Gereformeerde jongeren op platteland gewelddadiger dan die in de stad
AMSTERDAM. In de stad staat alcoholconsumptie bij orthodoxe christenen in een kwade reuk: zowel ouders als jongeren zien een verband met antisociaal gedrag. Op het platteland is dat heel anders. Daar wordt drankgebruik vaak als onschuldig vertier gezien. Met als gevolg dat gereformeerde plattelandsjongeren vaker bij geweldsdelicten betrokken zijn dan hun geloofsgenoten in verstedelijkte gebieden.
Het zijn conclusies van dr. Don Weenink, socioloog aan de Universiteit van Amsterdam. Amerikaanse collega’s kwamen al meermalen tot de conclusie dat in het zuiden van de Verenigde Staten het gebruik van geweld én de acceptatie ervan hoger ligt onder orthodoxe protestanten die een letterlijke en strikte uitleg van de Bijbel hanteren. Hoe is dat onder hun geloofsgenoten in Nederland?
Om dat te weten te komen, zijn 8106 Nederlandse jongeren in de leeftijd van 15 tot 30 jaar ondervraagd. „Bij gevoelige vragen konden ze de antwoorden zelf invullen, zonder dat de interviewer het zag”, zegt Weenink. De jongeren kregen de vraag voorgelegd of ze ooit hebben deelgenomen aan een vechtpartij, of ze weleens zodanig geweld gebruikt hebben dat het slachtoffer medische hulp nodig had, en of ze weleens een slachtoffer hebben verwond met een wapen.
Niet idyllisch
Een eerste conclusie is dat plattelandsjongeren en jongeren in verstedelijkte gebieden slechts weinig van elkaar van elkaar verschillen wat betreft geweldsgebruik. „In tegenstelling tot wat vaak wordt gedacht, is het Nederlandse platteland niet altijd zo idyllisch”, stelt Weenink.
Voor jongeren die bij de vraag naar religie invulden dat ze ”gereformeerd” zijn, is er wél een duidelijk verschil, maar juist niet ten gunste van het platteland, stelt de onderzoeker in zijn artikel ”Taking the Conservative Protestant thesis across the Atlantic” in het jongste nummer van het British Journal of Criminology.
In de stad vallen gereformeerde jongeren op doordat ze minder geweld gebruiken dan hun gemiddelde leeftijdgenoot in dat gebied.

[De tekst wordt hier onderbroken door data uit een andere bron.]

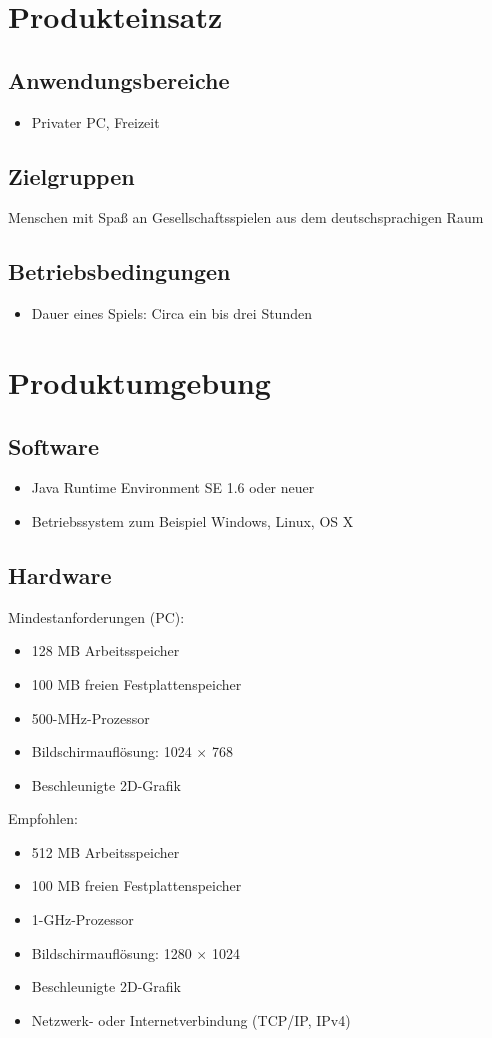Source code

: \documentclass[a4paper,10pt]{article}
\begin{document}
\section{Produkteinsatz}
\subsection{Anwendungsbereiche}
\begin{itemize}
\item Privater PC, Freizeit
\end{itemize}
\subsection{Zielgruppen}
Menschen mit Spaß an Gesellschaftsspielen aus dem deutschsprachigen Raum
\subsection{Betriebsbedingungen}
\begin{itemize}
\item Dauer eines Spiels: Circa ein bis drei Stunden
\end{itemize}
\section{Produktumgebung}
\subsection{Software}
\begin{itemize}
\item Java Runtime Environment SE 1.6 oder neuer
\item Betriebssystem zum Beispiel Windows, Linux, OS X
\end{itemize}
\subsection{Hardware}
Mindestanforderungen (PC): 
\begin{itemize}
\item 128 MB Arbeitsspeicher
\item 100 MB freien Festplattenspeicher
\item 500-MHz-Prozessor
\item Bildschirmauflösung: 1024 $\times$ 768
\item Beschleunigte 2D-Grafik
\end{itemize}
Empfohlen:
\begin{itemize}
\item 512 MB Arbeitsspeicher
\item 100 MB freien Festplattenspeicher
\item 1-GHz-Prozessor
\item Bildschirmauflösung: 1280 $\times$ 1024
\item Beschleunigte 2D-Grafik
\item Netzwerk- oder Internetverbindung (TCP/IP, IPv4)
\end{itemize}
\end{document}
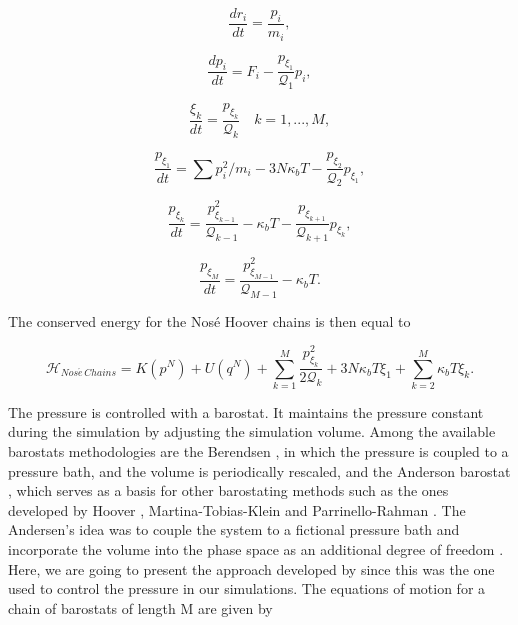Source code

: \begin{equation}
\frac{dr_{i}}{dt} = \frac{p_i}{m_i},
\end{equation}

\begin{equation}
\frac{dp_{i}}{dt} = F_i  - \frac{p_{\xi _{1}}}{\mathcal{Q} _1} p_{i},
\end{equation}

\begin{equation}
\frac{\xi _{k}}{dt} = \frac{p_{\xi _k}}{\mathcal{Q} _{k}} \quad k = 1,...,M ,
\end{equation}

\begin{equation}
\frac{p_{\xi _1}}{dt} = {\sum p_{i}^{2}/m_{i} - 3N\kappa_{b}T} -  \frac{p_{\xi _{2}}}{\mathcal{Q} _2}p_{\xi _{1}},
\end{equation}

\begin{equation}
\frac{p_{\xi _k}}{dt} = \frac{p_{\xi _{k -1}}^{2}}{\mathcal{Q} _{k-1}} - \kappa_{b}T - \frac{p_{\xi _{k+1}}}{\mathcal{Q} _{k+1}}p_{\xi _{k}},
\end{equation}

\begin{equation}
\frac{p_{\xi _M}}{dt} = \frac{ p_{\xi _{M-1}}^{2}}{\mathcal{Q} _{M-1}} - \kappa_{b}T .
\end{equation}

The conserved energy for the Nos\'{e} Hoover chains is then equal to

\begin{equation}
\mathcal{H}_{Nos\acute{e} \, Chains} =  K(p^{N}) + U(q^{N})  + \sum_{k=1}^{M }\frac{p^{2}_{\xi _{k}}}{2\mathcal{Q} _{k}} + 3N\kappa_{b}T \xi _{1} + \sum_{k=2}^{M} \kappa_{b}T \xi _{k}.
\end{equation}

The pressure is controlled with a barostat. It maintains the pressure constant during the simulation by adjusting the simulation volume. Among the available  barostats methodologies are the Berendsen \cite{doi:10.1063/1.448118}, in which the pressure is coupled to a pressure bath, and the volume is periodically rescaled, and the Anderson barostat \cite{1980JChPh722384A}, which serves as a basis for other barostating methods such as the ones developed by Hoover \cite{PhysRevA.31.1695}, Martina-Tobias-Klein \cite{doi:10.1063/1.467468} and Parrinello-Rahman \cite{doi:10.1063/1.328693}. The Andersen's idea was to couple the system to a fictional pressure bath and incorporate the volume into the phase space as an additional degree of freedom \cite{tuckerman}. Here, we are going to present the approach developed by  since this was the one used to control the pressure in our simulations. The equations of motion for a chain of barostats of length M are given by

Op het platteland gedragen orthodox-protestantse jongeren zich niet beter dan gemiddeld, eerder iets slechter. „Het aandeel jongeren die een of meerdere vormen van geweld hebben gebruikt, is 22,7 procent van de gereformeerde jonge dorpsbewoners en 20,8 procent van alle andere jonge plattelandsbewoners. Dit verschil is statistisch niet significant”, stelt Weenink. Ter vergelijking: onder gereformeerde stedelijke jongeren ligt dat percentage veel lager, op 13,4.
Als er geweld wordt gebruikt, blijkt er op het platteland vaker een verband met alcoholgebruik te zijn dan in de stad. Dat geldt voor álle jongeren, maar voor gereformeerde plattelandsjongeren nog sterker, constateert de socioloog.
Sociale context
Weenink doet al jaren onderzoek naar geweld onder jongeren. Zijn nieuwe studie is in Europa het eerste grootschalige onderzoek naar geweld, alcohol en religieuze achtergrond waarin platteland en verstedelijkte gebieden zijn vergeleken. „Als orthodoxe protestanten geweld gebruiken, is er geen direct verband met hun godsdienst aanwijsbaar, maar is dit veel meer afhankelijk van de sociale context: het hangt er maar van af waar ze wonen”, constateert de UvA-socioloog.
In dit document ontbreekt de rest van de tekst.